*** INFORMATION SUPPLIED ***
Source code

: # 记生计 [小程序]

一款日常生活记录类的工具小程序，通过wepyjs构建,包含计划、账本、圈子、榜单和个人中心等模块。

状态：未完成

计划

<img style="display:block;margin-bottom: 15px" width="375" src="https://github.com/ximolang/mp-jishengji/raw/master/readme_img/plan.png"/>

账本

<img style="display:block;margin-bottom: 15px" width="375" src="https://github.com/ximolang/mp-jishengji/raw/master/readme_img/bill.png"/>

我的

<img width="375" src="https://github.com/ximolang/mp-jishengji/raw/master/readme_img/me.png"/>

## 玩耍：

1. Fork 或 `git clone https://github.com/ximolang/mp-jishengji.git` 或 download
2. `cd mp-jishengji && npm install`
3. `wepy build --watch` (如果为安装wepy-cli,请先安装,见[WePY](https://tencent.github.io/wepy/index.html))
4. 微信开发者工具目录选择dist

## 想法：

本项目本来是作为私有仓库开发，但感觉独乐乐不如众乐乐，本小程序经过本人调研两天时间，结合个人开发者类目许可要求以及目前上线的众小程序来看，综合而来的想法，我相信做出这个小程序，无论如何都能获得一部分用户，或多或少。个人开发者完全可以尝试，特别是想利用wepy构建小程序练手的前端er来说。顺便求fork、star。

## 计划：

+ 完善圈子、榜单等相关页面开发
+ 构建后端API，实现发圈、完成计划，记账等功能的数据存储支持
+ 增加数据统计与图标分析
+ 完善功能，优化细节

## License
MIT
*** End of INFORMATION SUPPLIED ***
*** INFORMATION SUPPLIED ***
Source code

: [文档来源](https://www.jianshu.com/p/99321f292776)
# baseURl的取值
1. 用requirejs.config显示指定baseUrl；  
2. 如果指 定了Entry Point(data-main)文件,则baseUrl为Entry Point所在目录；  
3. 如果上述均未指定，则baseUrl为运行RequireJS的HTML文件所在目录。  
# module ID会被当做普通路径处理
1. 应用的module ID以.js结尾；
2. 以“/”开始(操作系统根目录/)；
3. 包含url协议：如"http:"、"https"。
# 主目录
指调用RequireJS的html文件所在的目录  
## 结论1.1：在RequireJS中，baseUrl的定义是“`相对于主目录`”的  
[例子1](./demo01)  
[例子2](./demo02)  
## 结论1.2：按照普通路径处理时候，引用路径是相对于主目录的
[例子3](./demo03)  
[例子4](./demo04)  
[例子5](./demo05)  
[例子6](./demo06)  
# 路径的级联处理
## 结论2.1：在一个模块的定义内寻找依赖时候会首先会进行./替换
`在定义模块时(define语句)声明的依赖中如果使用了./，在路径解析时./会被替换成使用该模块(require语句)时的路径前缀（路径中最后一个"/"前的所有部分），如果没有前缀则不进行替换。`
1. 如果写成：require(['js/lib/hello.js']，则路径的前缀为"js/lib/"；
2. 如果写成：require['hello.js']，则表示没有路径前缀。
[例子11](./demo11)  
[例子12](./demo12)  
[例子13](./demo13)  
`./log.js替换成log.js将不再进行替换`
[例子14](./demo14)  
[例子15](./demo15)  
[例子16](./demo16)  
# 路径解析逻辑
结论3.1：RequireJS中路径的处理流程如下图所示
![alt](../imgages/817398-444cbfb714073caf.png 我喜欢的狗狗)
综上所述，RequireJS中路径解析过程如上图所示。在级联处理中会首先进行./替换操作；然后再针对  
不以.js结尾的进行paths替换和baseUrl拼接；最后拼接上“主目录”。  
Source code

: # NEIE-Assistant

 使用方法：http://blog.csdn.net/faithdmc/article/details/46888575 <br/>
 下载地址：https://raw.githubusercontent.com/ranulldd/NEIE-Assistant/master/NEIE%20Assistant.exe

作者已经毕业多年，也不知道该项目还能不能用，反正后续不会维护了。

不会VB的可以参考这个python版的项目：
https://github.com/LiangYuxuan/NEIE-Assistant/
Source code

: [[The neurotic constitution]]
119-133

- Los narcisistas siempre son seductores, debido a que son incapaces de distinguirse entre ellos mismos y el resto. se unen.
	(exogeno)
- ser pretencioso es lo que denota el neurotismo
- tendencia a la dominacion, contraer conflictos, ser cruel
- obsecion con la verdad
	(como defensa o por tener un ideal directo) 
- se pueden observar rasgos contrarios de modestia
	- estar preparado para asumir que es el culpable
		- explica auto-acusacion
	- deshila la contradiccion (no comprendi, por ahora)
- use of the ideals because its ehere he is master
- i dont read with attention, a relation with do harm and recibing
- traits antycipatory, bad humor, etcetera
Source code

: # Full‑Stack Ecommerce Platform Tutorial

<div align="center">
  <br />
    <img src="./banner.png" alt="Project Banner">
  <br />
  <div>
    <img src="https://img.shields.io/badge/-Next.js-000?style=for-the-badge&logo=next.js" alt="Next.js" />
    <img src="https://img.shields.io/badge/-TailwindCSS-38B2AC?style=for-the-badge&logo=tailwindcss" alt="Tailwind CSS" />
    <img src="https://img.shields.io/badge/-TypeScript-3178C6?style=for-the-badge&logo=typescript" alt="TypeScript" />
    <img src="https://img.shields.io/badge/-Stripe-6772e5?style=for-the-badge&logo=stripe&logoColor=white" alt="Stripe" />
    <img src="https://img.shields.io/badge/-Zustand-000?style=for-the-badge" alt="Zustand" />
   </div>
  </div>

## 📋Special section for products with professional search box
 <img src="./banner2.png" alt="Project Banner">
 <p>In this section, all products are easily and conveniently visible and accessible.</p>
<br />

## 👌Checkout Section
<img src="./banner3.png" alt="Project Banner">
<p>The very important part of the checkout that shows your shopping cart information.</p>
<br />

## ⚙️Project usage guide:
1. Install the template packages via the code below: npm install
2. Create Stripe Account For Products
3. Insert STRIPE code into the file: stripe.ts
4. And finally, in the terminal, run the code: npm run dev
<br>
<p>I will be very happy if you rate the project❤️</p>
*** End of INFORMATION SUPPLIED ***
Among the entries above, the line containing "<p>In this section, all", the line containing "<p>I will be", and all lines between them are to be restated word for word; nothing else belongs in the reply.

 <p>In this section, all products are easily and conveniently visible and accessible.</p>
<br />

## 👌Checkout Section
<img src="./banner3.png" alt="Project Banner">
<p>The very important part of the checkout that shows your shopping cart information.</p>
<br />

## ⚙️Project usage guide:
1. Install the template packages via the code below: npm install
2. Create Stripe Account For Products
3. Insert STRIPE code into the file: stripe.ts
4. And finally, in the terminal, run the code: npm run dev
<br>
<p>I will be very happy if you rate the project❤️</p>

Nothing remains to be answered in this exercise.